The 64-page report, titled Newry Next, has suggested that the town could follow the lead of the southern Swedish city, which is home to thousands of people working in the nearby Danish capital, Copenhagen.
It has set out a plan that would address Dublin’s housing needs by making the Co Down town into a cross-Border commuter hub by facilitating the construction of 6,000 new houses over the next decade, The Irish Times reported on Saturday.
The report was written by businessman Paschal Taggart and Ger Perdisatt, a strategy adviser on artificial intelligence (AI), and argued that Newry could leverage both its cross-Border location and its proximity to both Dublin and Belfast, to provide large homes for commuters for €150,000 less than they would pay in commuter towns such as Mullingar, Portlaoise and Carlow.
The initiative, supported by former senator Martin McAleese, has suggested the Newry and Bambridge areas of Co Down could use the same “economic corridor” model as other cross-Border commuter towns and cities throughout Europe.
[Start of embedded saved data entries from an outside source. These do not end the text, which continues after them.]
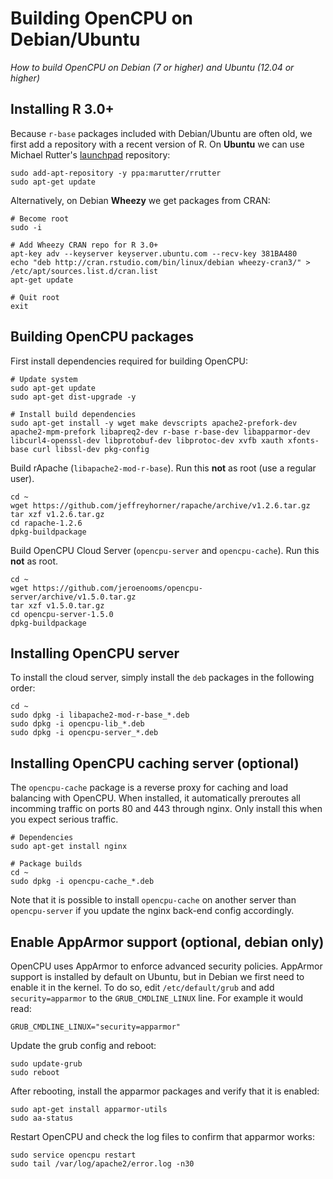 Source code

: # Building OpenCPU on Debian/Ubuntu

*How to build OpenCPU on Debian (7 or higher) and Ubuntu (12.04 or higher)*

## Installing R 3.0+

Because `r-base` packages included with Debian/Ubuntu are often old, we first add a repository with a recent version of R. On **Ubuntu** we can use Michael Rutter's [launchpad](https://launchpad.net/~marutter/+archive/ubuntu/rrutter?field.series_filter=trusty) repository:

	sudo add-apt-repository -y ppa:marutter/rrutter
	sudo apt-get update

Alternatively, on Debian **Wheezy** we get packages from CRAN:

	# Become root
	sudo -i

	# Add Wheezy CRAN repo for R 3.0+
	apt-key adv --keyserver keyserver.ubuntu.com --recv-key 381BA480
	echo "deb http://cran.rstudio.com/bin/linux/debian wheezy-cran3/" > /etc/apt/sources.list.d/cran.list
	apt-get update

	# Quit root
	exit

## Building OpenCPU packages

First install dependencies required for building OpenCPU:

	# Update system
	sudo apt-get update
	sudo apt-get dist-upgrade -y

	# Install build dependencies
	sudo apt-get install -y wget make devscripts apache2-prefork-dev apache2-mpm-prefork libapreq2-dev r-base r-base-dev libapparmor-dev libcurl4-openssl-dev libprotobuf-dev libprotoc-dev xvfb xauth xfonts-base curl libssl-dev pkg-config

Build rApache (`libapache2-mod-r-base`). Run this **not** as root (use a regular user).

	cd ~
	wget https://github.com/jeffreyhorner/rapache/archive/v1.2.6.tar.gz
	tar xzf v1.2.6.tar.gz
	cd rapache-1.2.6
	dpkg-buildpackage

Build OpenCPU Cloud Server (`opencpu-server` and `opencpu-cache`). Run this **not** as root.

	cd ~
	wget https://github.com/jeroenooms/opencpu-server/archive/v1.5.0.tar.gz
	tar xzf v1.5.0.tar.gz
	cd opencpu-server-1.5.0
	dpkg-buildpackage

## Installing OpenCPU server

To install the cloud server, simply install the `deb` packages in the following order:

	cd ~
	sudo dpkg -i libapache2-mod-r-base_*.deb
	sudo dpkg -i opencpu-lib_*.deb
	sudo dpkg -i opencpu-server_*.deb

## Installing OpenCPU caching server (optional)

The `opencpu-cache` package is a reverse proxy for caching and load balancing with OpenCPU. When installed, it automatically preroutes all incomming traffic on ports 80 and 443 through nginx. Only install this when you expect serious traffic.

	# Dependencies
	sudo apt-get install nginx

	# Package builds
	cd ~
	sudo dpkg -i opencpu-cache_*.deb

Note that it is possible to install `opencpu-cache` on another server than `opencpu-server` if you update the nginx back-end config accordingly.

## Enable AppArmor support (optional, **debian only**)

OpenCPU uses AppArmor to enforce advanced security policies. AppArmor support is installed by default on Ubuntu, but in Debian we first need to enable it in the kernel. To do so, edit `/etc/default/grub` and add `security=apparmor` to the `GRUB_CMDLINE_LINUX` line. For example it would read:

	GRUB_CMDLINE_LINUX="security=apparmor"

Update the grub config and reboot:

	sudo update-grub
	sudo reboot

After rebooting, install the apparmor packages and verify that it is enabled:

	sudo apt-get install apparmor-utils
	sudo aa-status

Restart OpenCPU and check the log files to confirm that apparmor works:

	sudo service opencpu restart
    sudo tail /var/log/apache2/error.log -n30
Under the model, workers live in one country where the cost of housing and living is cheaper, but work in another country where they pay their income taxes.
European examples include the corridors connecting Malmo and Copenhagen; between Annemasse, France, and Geneva in Switzerland; and between Bratislava in Slovakia and Vienna, Austria.
The report authors said there were 14,000 cross-Border commutes daily on the railway and motorways that linked Dublin and Belfast, and commuting time was 45 minutes to Belfast and 75 minutes to Dublin.
In his foreword to the report, Dr McAleese said the lack of wastewater capacity had already stalled the delivery of more than 1,300 homes and almost 30 commercial projects in the area.
“That simply cannot continue to be a brake on progress and development,” the report said.
A central recommendation is an investment of more than £107 million (€123 million) for wastewater treatment expansion and network reinforcement.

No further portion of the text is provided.